While the riders look to achieve equilibrium on their bikes, Lock is tasked with finding a perfect balance for the series.
“We have elements of everything,'” Lock told NBC Sports. “It’s one of the interesting factors around American Flat Track, that you can relate it to a wide variety of other motorsports, both two and four-wheeled. One of the interesting things about it is that it sits almost completely in the middle of motocross and road racing. It’s almost road racing on dirt.
“I’ve looked back at the history of American Flat Track, and in the 1970s the legion of world class and famous American road racers that went on to dominate in MotoGP all the way through the 1980s all came out of Flat Track. They all learned their skills on dirt first and then translated it into road racing.
“Then you fast forward to the rise of motocross and supercross in the ’80s and ’90s and you can see that crossover there as well. What we’ve been doing for the last couple of years is trying to complete that circle and put back into Flat Track some of the things that left it between the 70s and the 90s. We have famous names for motocross and supercross that have come raced in our series. We have famous names from road racing who are racing in our series. Blending all of that together is a real advantage for us.”
Think of it as trying to fit a square peg into a round hole while squeezing a triangle in there as well.
After meeting Jim France at Daytona Bike Week in the 1990s, the two developed a relationship that ultimately led Lock to helm AFT.
As his brother Bill France, Jr. shepherded NASCAR to its pinnacle, Jim was guiding AMA Pro Racing. After that fateful day in Daytona, Lock and France went their separate ways with France eventually taking on increased responsibility at NASCAR and Lock working with such marquee brands a Triumph and Ducati motorcycles and Lamborghini.
“(France) asked me to come down and help him innovate and modernize AMA pro racing, which is the sanctioning body for American Flat Track and various other disciplines,” Lock said. “That was back in 2015. I came to Florida to take a look at the business and write a strategic proposal on how to develop the sport. He liked it and offered me the job to come and do it.”
Two years later, AFT signed a major deal with NBC to broadcast their events and the championship was revamped to its current iteration.
The synergy between AMA Pro Racing and NASCAR has paid huge dividends.
“We explore the crossover (between NASCAR and AMA) all the time to try and determine what the value is,” Lock said. “But I can tell you in the last two or three years the biggest value for us with our association with NASCAR is tapping into their expertise. The number of bridges that they’ve crossed over the last 40 or 50 years.

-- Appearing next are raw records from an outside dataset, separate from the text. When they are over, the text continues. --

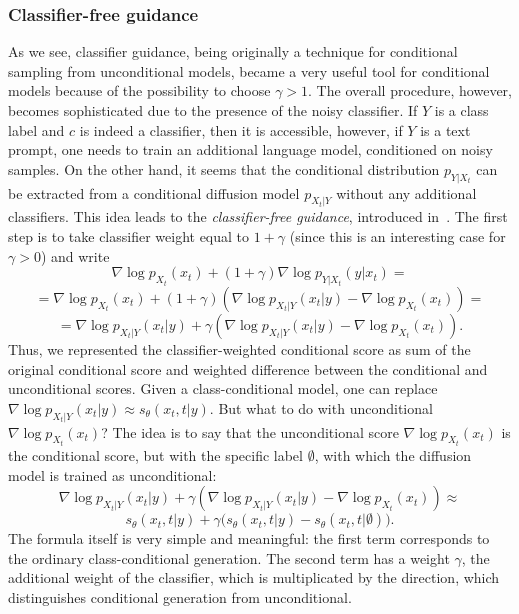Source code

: \subsubsection{Classifier-free guidance}
As we see, classifier guidance, being originally a technique for conditional sampling from unconditional models, became a very useful tool for conditional models because of the possibility to choose $\gamma > 1$. The overall procedure, however, becomes sophisticated due to the presence of the noisy classifier. If $Y$ is a class label and $c$ is indeed a classifier, then it is accessible, however, if $Y$ is a text prompt, one needs to train an additional language model, conditioned on noisy samples. On the other hand, it seems that the conditional distribution $p_{Y | X_t}$ can be extracted from a conditional diffusion model $p_{X_t | Y}$ without any additional classifiers. This idea leads to the \emph{classifier-free guidance}, introduced in~\cite{ho2022classifier}. The first step is to take classifier weight equal to $1 + \gamma$ (since this is an interesting case for $\gamma > 0$) and write
\[
    \nabla \log p_{X_t}(x_t) + (1 + \gamma) \nabla \log p_{Y | X_t}(y | x_t) =
\]
\[
    = \nabla \log p_{X_t}(x_t) + (1 + \gamma)(\nabla \log p_{X_t | Y}(x_t | y) - \nabla \log p_{X_t}(x_t)) =
\]
\[
    = \nabla \log p_{X_t | Y}(x_t | y) + \gamma (\nabla \log p_{X_t | Y}(x_t | y) - \nabla \log p_{X_t}(x_t)).
\]
Thus, we represented the classifier-weighted conditional score as sum of the original conditional score and weighted difference between the conditional and unconditional scores. Given a class-conditional model, one can replace $\nabla \log p_{X_t | Y}(x_t | y) \approx s_\theta(x_t, t |y)$. But what to do with unconditional $\nabla \log p_{X_t}(x_t)$? The idea is to say that the unconditional score $\nabla \log p_{X_t}(x_t)$ is the conditional score, but with the specific label $\emptyset$, with which the diffusion model is trained as unconditional:
\[
    \nabla \log p_{X_t | Y}(x_t | y) + \gamma (\nabla \log p_{X_t | Y}(x_t | y) - \nabla \log p_{X_t}(x_t)) \approx
\]
\[
    s_\theta(x_t, t | y) + \gamma\big (s_\theta(x_t, t | y) - s_\theta(x_t, t | \emptyset)\big).
\]
The formula itself is very simple and meaningful: the first term corresponds to the ordinary class-conditional generation. The second term has a weight $\gamma$, the additional weight of the classifier, which is multiplicated by the direction, which distinguishes conditional generation from unconditional.

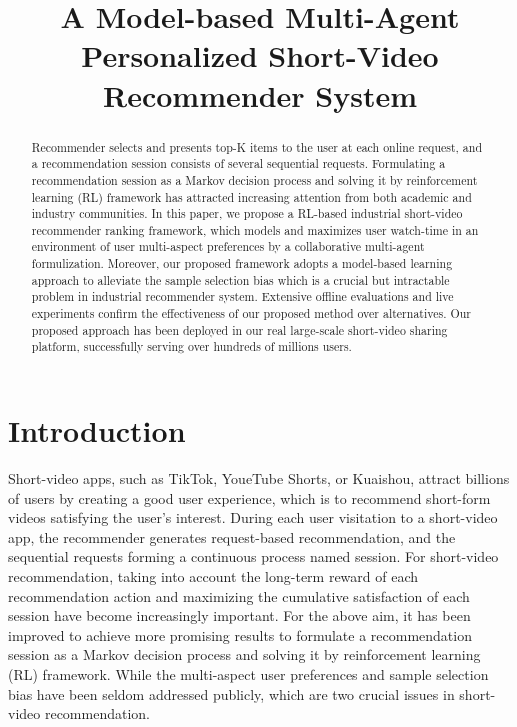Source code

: 
\title{A Model-based Multi-Agent Personalized Short-Video Recommender System}
\begin{abstract}

Recommender selects and presents top-K items to the user at each online request, and a recommendation session consists of several sequential requests. 
Formulating a recommendation session as a Markov decision process and solving it by reinforcement learning (RL) framework has attracted increasing attention from both academic and industry communities. 
In this paper, we propose a RL-based industrial short-video recommender ranking framework, which models and maximizes user watch-time in an environment of user multi-aspect preferences by a collaborative multi-agent formulization. Moreover, our proposed framework adopts a model-based learning approach to alleviate the sample selection bias which is a crucial but intractable problem in industrial recommender system.
Extensive offline evaluations and live experiments confirm the effectiveness of our proposed method over alternatives. 
Our proposed approach has been deployed in our real large-scale short-video sharing platform, successfully serving over hundreds of millions users.
\end{abstract}
\maketitle





\section{Introduction}
Short-video apps, such as TikTok, YoueTube Shorts, or Kuaishou, attract billions of users by creating a good user experience, which is to recommend short-form videos satisfying the user's interest.
During each user visitation to a short-video app, the recommender generates request-based recommendation, and the sequential requests forming a continuous process named session.
For short-video recommendation, taking into account the long-term reward of each recommendation action and maximizing the cumulative satisfaction of each session have become increasingly important. 
For the above aim, it has been improved to achieve more promising results to formulate a recommendation session as a Markov decision process and solving it by reinforcement learning (RL) framework.
While the multi-aspect user preferences and sample selection bias have been seldom addressed publicly, which are two crucial issues in short-video recommendation.

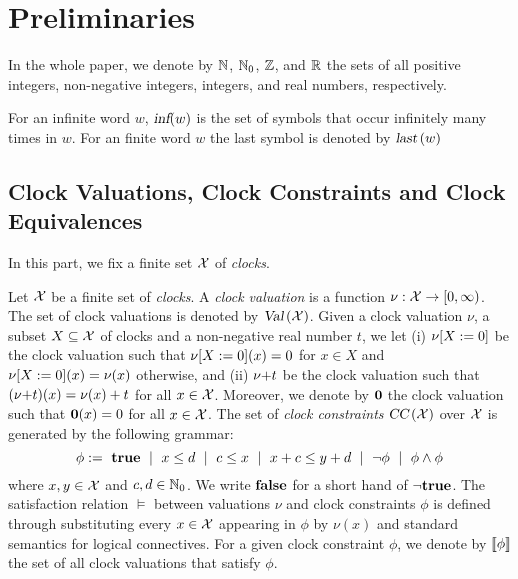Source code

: \section{Preliminaries}
In the whole paper, we denote by $\mathbb{N}$, $\mathbb{N}_0$, $\mathbb{Z}$, and $\mathbb{R}$ the sets of all positive
integers, non-negative integers, integers, and real numbers, respectively.

For an infinite word $w$, $\mbox{\sl inf} ( w )$ is the set of symbols that occur infinitely many times in $w$.
For an finite word $w$ {\color{red} the last symbol is denoted by $\mbox{\sl last}\left(w\right)$}

%
\subsection{Clock Valuations, Clock Constraints and Clock Equivalences}
%
In this part, we fix a finite set $\mathcal{X}$ of \emph{clocks}.

\smallskip {} Let $\mathcal{X}$ be a finite set of \emph{clocks}.
A \emph{clock valuation} is a function $\nu:\mathcal{X}\rightarrow [0,\infty)$. The set of clock valuations
is denoted by $\mbox{\sl Val}\left(\mathcal{X}\right)$.
Given a clock valuation $\nu$, a subset $X\subseteq\mathcal{X}$ of clocks and a non-negative real number $t$, we let (i) ${\nu}{\left[X:=0\right]}$ be the clock valuation such that ${\nu}{\left[X:=0\right]}(x)=0$ for $x\in X$ and ${\nu}{\left[X:=0\right]}(x)=\nu(x)$ otherwise, and (ii) ${\nu}{+}{t}$ be the clock valuation such that $({\nu}{+}{t})(x)=\nu(x)+t$ for all $x\in\mathcal{X}$.
Moreover, we denote by $\mathbf{0}$ the clock valuation such that $\mathbf{0}(x)=0$ for all $x\in\mathcal{X}$.
\smallskip {} The set of \emph{clock constraints} $\mbox{\sl CC}\left(\mathcal{X}\right)$ over $\mathcal{X}$ is generated by the following grammar:
\[
\phi:=~\mathbf{true}~\mid~x\le d~\mid ~c\le x~\mid~x+c\le y+d~\mid ~\neg\phi~\mid~\phi\wedge\phi
\]
where $x,y\in\mathcal{X}$ and $c,d\in\mathbb{N}_0$.
We write $\mathbf{false}$ for a short hand of $\neg\mathbf{true}$.
The satisfaction relation $\models$ between valuations $\nu$ and clock constraints $\phi$ is defined through substituting every $x\in\mathcal{X}$ appearing in $\phi$ by $\nu(x)$ and standard semantics for logical connectives.
For a given clock constraint $\phi$, we denote by ${\llbracket}{\phi}{\rrbracket}$ the set of all clock valuations that satisfy $\phi$.

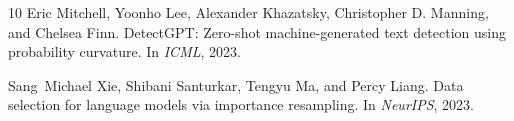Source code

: \documentclass[letterpaper]{article}
\begin{document}
\begin{thebibliography}{10}
Eric Mitchell, Yoonho Lee, Alexander Khazatsky, Christopher D. Manning, and Chelsea Finn.
\newblock DetectGPT: Zero-shot machine-generated text detection using probability curvature.
\newblock In \emph{ICML}, 2023.

Sang~Michael Xie, Shibani Santurkar, Tengyu Ma, and Percy Liang.
\newblock Data selection for language models via importance resampling.
\newblock In \emph{NeurIPS}, 2023.

\end{thebibliography}
\end{document}
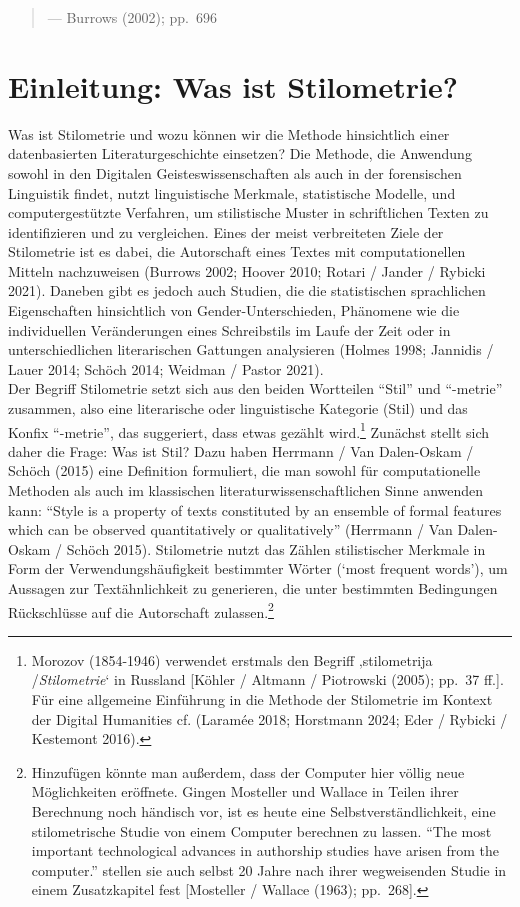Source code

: \documentclass[
  12pt,
  letterpaper,
]{classicthesis}
\begin{document}
\begin{quote}
--- Burrows (2002); pp.~696
\end{quote}

\section{Einleitung: Was ist
Stilometrie?}\label{einleitung-was-ist-stilometrie}

Was ist Stilometrie und wozu können wir die Methode hinsichtlich einer
datenbasierten Literaturgeschichte einsetzen? Die Methode, die Anwendung
sowohl in den Digitalen Geisteswissenschaften als auch in der
forensischen Linguistik findet, nutzt linguistische Merkmale,
statistische Modelle, und computergestützte Verfahren, um stilistische
Muster in schriftlichen Texten zu identifizieren und zu vergleichen.
Eines der meist verbreiteten Ziele der Stilometrie ist es dabei, die
Autorschaft eines Textes mit computationellen Mitteln nachzuweisen
(Burrows 2002; Hoover 2010; Rotari / Jander / Rybicki 2021). Daneben
gibt es jedoch auch Studien, die die statistischen sprachlichen
Eigenschaften hinsichtlich von Gender-Unterschieden, Phänomene wie die
individuellen Veränderungen eines Schreibstils im Laufe der Zeit oder in
unterschiedlichen literarischen Gattungen analysieren (Holmes 1998;
Jannidis / Lauer 2014; Schöch 2014; Weidman / Pastor 2021).\\
Der Begriff Stilometrie setzt sich aus den beiden Wortteilen ``Stil''
und ``-metrie'' zusammen, also eine literarische oder linguistische
Kategorie (Stil) und das Konfix ``-metrie'', das suggeriert, dass etwas
gezählt wird.\footnote{Morozov (1854-1946) verwendet erstmals den
  Begriff ‚stilometrija /\emph{Stilometrie}` in Russland {[}Köhler /
  Altmann / Piotrowski (2005); pp.~37 ff.{]}. Für eine allgemeine
  Einführung in die Methode der Stilometrie im Kontext der Digital
  Humanities cf. (Laramée 2018; Horstmann 2024; Eder / Rybicki /
  Kestemont 2016).} Zunächst stellt sich daher die Frage: Was ist Stil?
Dazu haben Herrmann / Van Dalen-Oskam / Schöch (2015) eine Definition
formuliert, die man sowohl für computationelle Methoden als auch im
klassischen literaturwissenschaftlichen Sinne anwenden kann: ``Style is
a property of texts constituted by an ensemble of formal features which
can be observed quantitatively or qualitatively'' (Herrmann / Van
Dalen-Oskam / Schöch 2015). Stilometrie nutzt das Zählen stilistischer
Merkmale in Form der Verwendungshäufigkeit bestimmter Wörter (`most
frequent words'), um Aussagen zur Textähnlichkeit zu generieren, die
unter bestimmten Bedingungen Rückschlüsse auf die Autorschaft
zulassen.\footnote{Hinzufügen könnte man außerdem, dass der Computer
  hier völlig neue Möglichkeiten eröffnete. Gingen Mosteller und Wallace
  in Teilen ihrer Berechnung noch händisch vor, ist es heute eine
  Selbstverständlichkeit, eine stilometrische Studie von einem Computer
  berechnen zu lassen. ``The most important technological advances in
  authorship studies have arisen from the computer.'' stellen sie auch
  selbst 20 Jahre nach ihrer wegweisenden Studie in einem Zusatzkapitel
  fest {[}Mosteller / Wallace (1963); pp.~268{]}.}
\end{document}
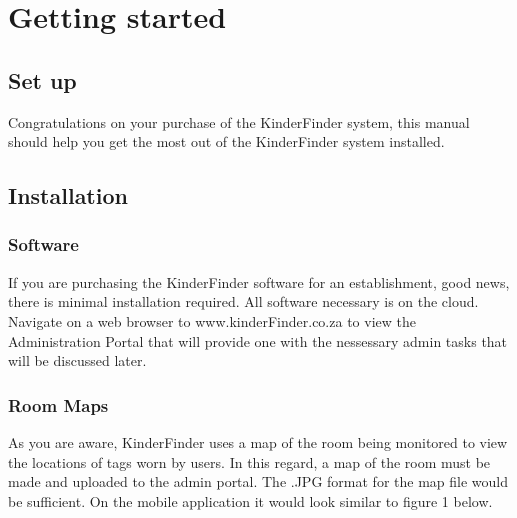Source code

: \documentclass{article}
\begin{document}
\newpage

\section{Getting started}
\subsection{Set up}
Congratulations on your purchase of the KinderFinder system, this manual should help you get the most out of the KinderFinder system installed.

\subsection{Installation}
\subsubsection{Software}
If you are purchasing the KinderFinder software for an establishment, good news, there is minimal installation required.
All software necessary is on the cloud. Navigate on a web browser to www.kinderFinder.co.za to view the Administration Portal that will provide one with the nessessary admin tasks that will be discussed later.

\subsubsection{Room Maps}
As you are aware, KinderFinder uses a map of the room being monitored to view the locations of tags worn by users. In this regard, a map of the room must be made and uploaded to the admin portal. The .JPG format for the map file would be sufficient. On the mobile application it would look similar to figure 1 below.
\end{document}
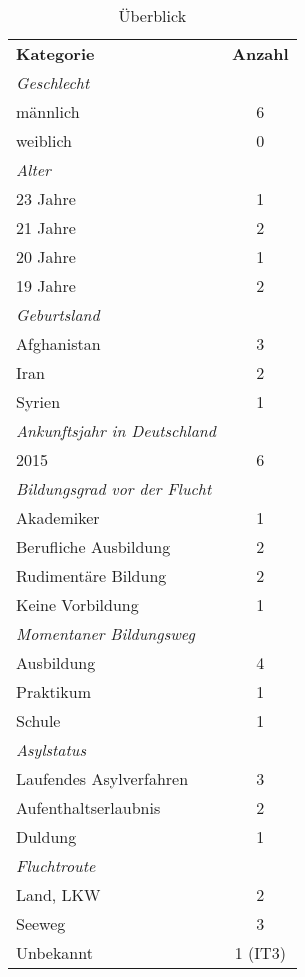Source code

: \begin{table}[h!]
  \begin{center}
    \caption{Überblick}
    \label{tab:table1}
      \begin{tabular}{l|c|}
      \textbf{Kategorie} & \textbf{Anzahl}\\
        \newline
      \textit{Geschlecht}\\
      \hline
      männlich & 6\\
      weiblich & 0\\
      \hline
      \newline
      \textit{Alter}\\
      \hline
      23 Jahre & 1\\
      21 Jahre & 2\\
      20 Jahre & 1\\
      19 Jahre & 2\\
      \hline
      \newline
      \textit{Geburtsland}\\
      \hline
      Afghanistan & 3\\
      Iran & 2\\
      Syrien & 1\\
      \hline
      \newline
      \textit{Ankunftsjahr in Deutschland}\\
      \hline
      2015 & 6\\
      \hline
      \newline
      \textit{Bildungsgrad vor der Flucht}\\
      \hline
      Akademiker & 1\\
      Berufliche Ausbildung & 2\\
      Rudimentäre Bildung & 2\\
      Keine Vorbildung & 1\\
      \hline
      \newline
      \textit{Momentaner Bildungsweg}\\
      \hline
      Ausbildung & 4\\
      Praktikum & 1\\
      Schule & 1\\
      \hline
      \newline
      \textit{Asylstatus}\\
      \hline
      Laufendes Asylverfahren & 3\\
      Aufenthaltserlaubnis  & 2\\
      Duldung & 1\\
      \hline
      \newline
      \textit{Fluchtroute}\\
      \hline
      Land, LKW & 2\\
      Seeweg & 3\\
      Unbekannt & 1 (IT3)\\
      \end{tabular}
  \end{center}
\end{table}
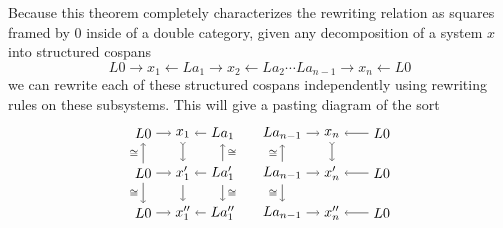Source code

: \documentclass{amsart}
\renewcommand{\gets}{\leftarrow}
\theoremstyle{remark}
\theoremstyle{definition}
\begin{document}
Because this theorem completely characterizes the rewriting relation
as squares framed by $ 0 $ inside of a double category, given any
decomposition of a system $ x $ into structured cospans
%
\[
  L0 \to x_1 \gets La_1 \to x_2 \gets La_2 \dotsm La_{n-1} \to x_n
  \gets L0
\]
%
we can rewrite each of these structured cospans independently using
rewriting rules on these subsystems. This will give a pasting diagram
of the sort
%
\[
  \begin{tikzpicture}
    \begin{scope}[shift={(0,3)}]
      \node (1) at (0,2) {$ L0 $};
      \node (2) at (1,2) {$ x_1 $};
      \node (3) at (2,2) {$ La_1 $};
      \node (4) at (0,1) {$ L0 $};
      \node (5) at (1,1) {$ x'_1 $};
      \node (6) at (2,1) {$ La'_1 $};
      \node (7) at (0,0) {$ L0 $};
      \node (8) at (1,0) {$ x''_1 $};
      \node (9) at (2,0) {$ La''_1 $};
      \draw [->] (1) to node [] {\scriptsize{$  $}} (2);
      \draw [->] (3) to node [] {\scriptsize{$  $}} (2);
      \draw [->] (4) to node [] {\scriptsize{$  $}} (5);
      \draw [->] (6) to node [] {\scriptsize{$  $}} (5);
      \draw [->] (7) to node [] {\scriptsize{$  $}} (8);
      \draw [->] (9) to node [] {\scriptsize{$  $}} (8);
      \draw [->] (4) to node [left] {\scriptsize{$ \cong $}} (1);
      \draw [->] (4) to node [left] {\scriptsize{$ \cong $}} (7);
      \draw [>->] (2) to node [] {\scriptsize{$  $}} (5);
      \draw [->] (5) to node [] {\scriptsize{$  $}} (8);
      \draw [->] (6) to node [right] {\scriptsize{$ \cong  $}} (3);
      \draw [->] (6) to node [right] {\scriptsize{$ \cong $}} (9);
    \end{scope}
    \begin{scope}[shift={(3.5,3)}]
      \node (1) at (0,2) {$ La_{n-1} $};
      \node (2) at (1.25,2) {$ x_n $};
      \node (3) at (2.5,2) {$ L0 $};
      \node (4) at (0,1) {$ La_{n-1} $};
      \node (5) at (1.25,1) {$ x'_n $};
      \node (6) at (2.5,1) {$ L0 $};
      \node (7) at (0,0) {$ La_{n-1} $};
      \node (8) at (1.25,0) {$ x''_n $};
      \node (9) at (2.5,0) {$ L0 $};
       \draw [->] (1) to node [] {\scriptsize{$  $}} (2);
      \draw [->] (3) to node [] {\scriptsize{$  $}} (2);
      \draw [->] (4) to node [] {\scriptsize{$  $}} (5);
      \draw [->] (6) to node [] {\scriptsize{$  $}} (5);
      \draw [->] (7) to node [] {\scriptsize{$  $}} (8);
      \draw [->] (9) to node [] {\scriptsize{$  $}} (8);
      \draw [->] (4) to node [left] {\scriptsize{$ \cong $}} (1);
      \draw [->] (4) to node [left] {\scriptsize{$ \cong $}} (7);
      \draw [>->] (2) to node [] {\scriptsize{$  $}} (5);

\end{scope}
\end{tikzpicture}\]
\end{document}
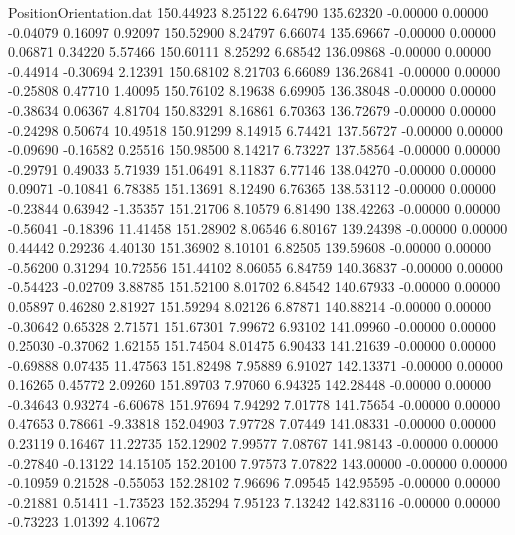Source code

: \begin{filecontents}{PositionOrientation.dat}
 150.44923    8.25122    6.64790   135.62320   -0.00000    0.00000   -0.04079    0.16097    0.92097
 150.52900    8.24797    6.66074   135.69667   -0.00000    0.00000    0.06871    0.34220    5.57466
 150.60111    8.25292    6.68542   136.09868   -0.00000    0.00000   -0.44914   -0.30694    2.12391
 150.68102    8.21703    6.66089   136.26841   -0.00000    0.00000   -0.25808    0.47710    1.40095
 150.76102    8.19638    6.69905   136.38048   -0.00000    0.00000   -0.38634    0.06367    4.81704
 150.83291    8.16861    6.70363   136.72679   -0.00000    0.00000   -0.24298    0.50674   10.49518
 150.91299    8.14915    6.74421   137.56727   -0.00000    0.00000   -0.09690   -0.16582    0.25516
 150.98500    8.14217    6.73227   137.58564   -0.00000    0.00000   -0.29791    0.49033    5.71939
 151.06491    8.11837    6.77146   138.04270   -0.00000    0.00000    0.09071   -0.10841    6.78385
 151.13691    8.12490    6.76365   138.53112   -0.00000    0.00000   -0.23844    0.63942   -1.35357
 151.21706    8.10579    6.81490   138.42263   -0.00000    0.00000   -0.56041   -0.18396   11.41458
 151.28902    8.06546    6.80167   139.24398   -0.00000    0.00000    0.44442    0.29236    4.40130
 151.36902    8.10101    6.82505   139.59608   -0.00000    0.00000   -0.56200    0.31294   10.72556
 151.44102    8.06055    6.84759   140.36837   -0.00000    0.00000   -0.54423   -0.02709    3.88785
 151.52100    8.01702    6.84542   140.67933   -0.00000    0.00000    0.05897    0.46280    2.81927
 151.59294    8.02126    6.87871   140.88214   -0.00000    0.00000   -0.30642    0.65328    2.71571
 151.67301    7.99672    6.93102   141.09960   -0.00000    0.00000    0.25030   -0.37062    1.62155
 151.74504    8.01475    6.90433   141.21639   -0.00000    0.00000   -0.69888    0.07435   11.47563
 151.82498    7.95889    6.91027   142.13371   -0.00000    0.00000    0.16265    0.45772    2.09260
 151.89703    7.97060    6.94325   142.28448   -0.00000    0.00000   -0.34643    0.93274   -6.60678
 151.97694    7.94292    7.01778   141.75654   -0.00000    0.00000    0.47653    0.78661   -9.33818
 152.04903    7.97728    7.07449   141.08331   -0.00000    0.00000    0.23119    0.16467   11.22735
 152.12902    7.99577    7.08767   141.98143   -0.00000    0.00000   -0.27840   -0.13122   14.15105
 152.20100    7.97573    7.07822   143.00000   -0.00000    0.00000   -0.10959    0.21528   -0.55053
 152.28102    7.96696    7.09545   142.95595   -0.00000    0.00000   -0.21881    0.51411   -1.73523
 152.35294    7.95123    7.13242   142.83116   -0.00000    0.00000   -0.73223    1.01392    4.10672

\end{filecontents}
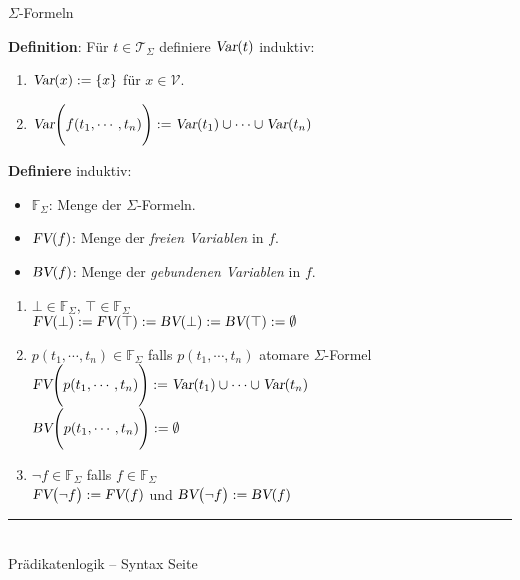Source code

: \documentclass{slides}
\newcommand{\myrule}{\rule{20cm}{1mm}\\ }
\newcommand{\verum}{\top}
\newcommand{\falsum}{\bot}
\newcommand{\var}{\textsl{Var}}
\newcommand{\FV}{\textsl{FV}}
\newcommand{\BV}{\textsl{BV}}
\newcounter{mypage}
\begin{document}
\begin{slide}{}
\normalsize
\begin{center}
$\Sigma$-Formeln
\end{center}
\vspace{0.5cm}

\footnotesize
\textbf{Definition}: 
Für  $t \in \mathcal{T}_\Sigma$ definiere $\var(t)$ induktiv:
\begin{enumerate}
\item $\var(x) := \{ x \}$ \quad für $x \in \mathcal{V}$.
\item $\var\Bigg( f(t_1,\cdots,t_n) \Bigg) := \var(t_1) \cup \cdots \cup \var(t_n)$ 
\end{enumerate}

\textbf{Definiere} induktiv:
\begin{itemize}
\item $\mathbb{F}_\Sigma$: Menge der $\Sigma$-Formeln.
\item $\FV(f)$: Menge der \emph{freien Variablen} in $f$.
\item $\BV(f)$:            Menge der \emph{gebundenen Variablen} in $f$.
\end{itemize}
\begin{enumerate}
\item  $\falsum \in \mathbb{F}_\Sigma$, $\verum \in \mathbb{F}_\Sigma$  \\[0.1cm]
       $\FV(\falsum) := \FV(\verum) := \BV(\falsum) := \BV(\verum) := \emptyset$
\item $p(t_1,\cdots,t_n) \in \mathbb{F}_\Sigma$ falls $p(t_1,\cdots,t_n)$   atomare $\Sigma$-Formel  \\[0.3cm]
      $\FV\Bigg(p(t_1,\cdots,t_n) \Bigg) := \var(t_1) \cup \cdots \cup \var(t_n)$ \\
      $\BV\Bigg(p(t_1,\cdots,t_n) \Bigg) := \emptyset$
\item $\neg f \in \mathbb{F}_\Sigma$ falls $f \in \mathbb{F}_\Sigma$ \\[0.3cm]
      $\FV\bigl( \neg f \bigr) := \FV(f)$ \quad und \quad $\BV\bigl( \neg f \bigr) := \BV(f)$
\end{enumerate}


\vspace*{\fill}
\tiny \addtocounter{mypage}{1}
\myrule
Prädikatenlogik -- Syntax  \hspace*{\fill} Seite 
\end{slide}

\end{document}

“The number of things they’ve learned that are real nuggets of intelligence, because where we’re at with Flat Track is: We’re taking a very traditional motorcycle sport, the oldest form of motorcycle sport, and we’re trying to calibrate it for the 21st century so it’s not only relevant to the legion of fans who love it, who could be easily characterized as baby boomers, and try to pivot that sport and make it relevant and exciting to new generations.
“That has been top of the agenda for NASCAR for quite some time. So it’s been really useful for us to understand some of the things they’ve done and tried to translate them into our sport.”
This year AFT enters their season finale on the half-mile, clay Charlotte Motor Speedway Dirt Track the same week that NASCAR takes on the Roval. Austin Dillon will be the Grand Marshal for the AFT’s season finale as they look to build even more connections with the stock car series.
And Dillon and the fans will witness one of the tightest battles in AFT history. Four points separate two title contenders in the premiere Mission AFT Twins division, making this essentially a winner-take-all event.
Jared Mees and Briar Bauman have dominated the past several years. Mees won the Twins title in 2017 and 2018; Bauman was victorious in 2019 and 2020. This year, they have combined for 10 wins in 15 races. Each rider failed to stand on the podium only twice during the remarkable battle.
Bauman grabbed the points’ lead early as Mees sustained an injury prior to Round 3 and lost significant ground. With a handful of races remaining, Mees turned up the heat and won five of the last six rounds.
“We’re really looking forward to (the finale),” Lock said. “I’ll tell you, we have not had the chance to properly combine our program with a NASCAR program before. We went to Charlotte last year on the NASCAR weekend but we got rained out so we unfortunately could not take advantage of it.”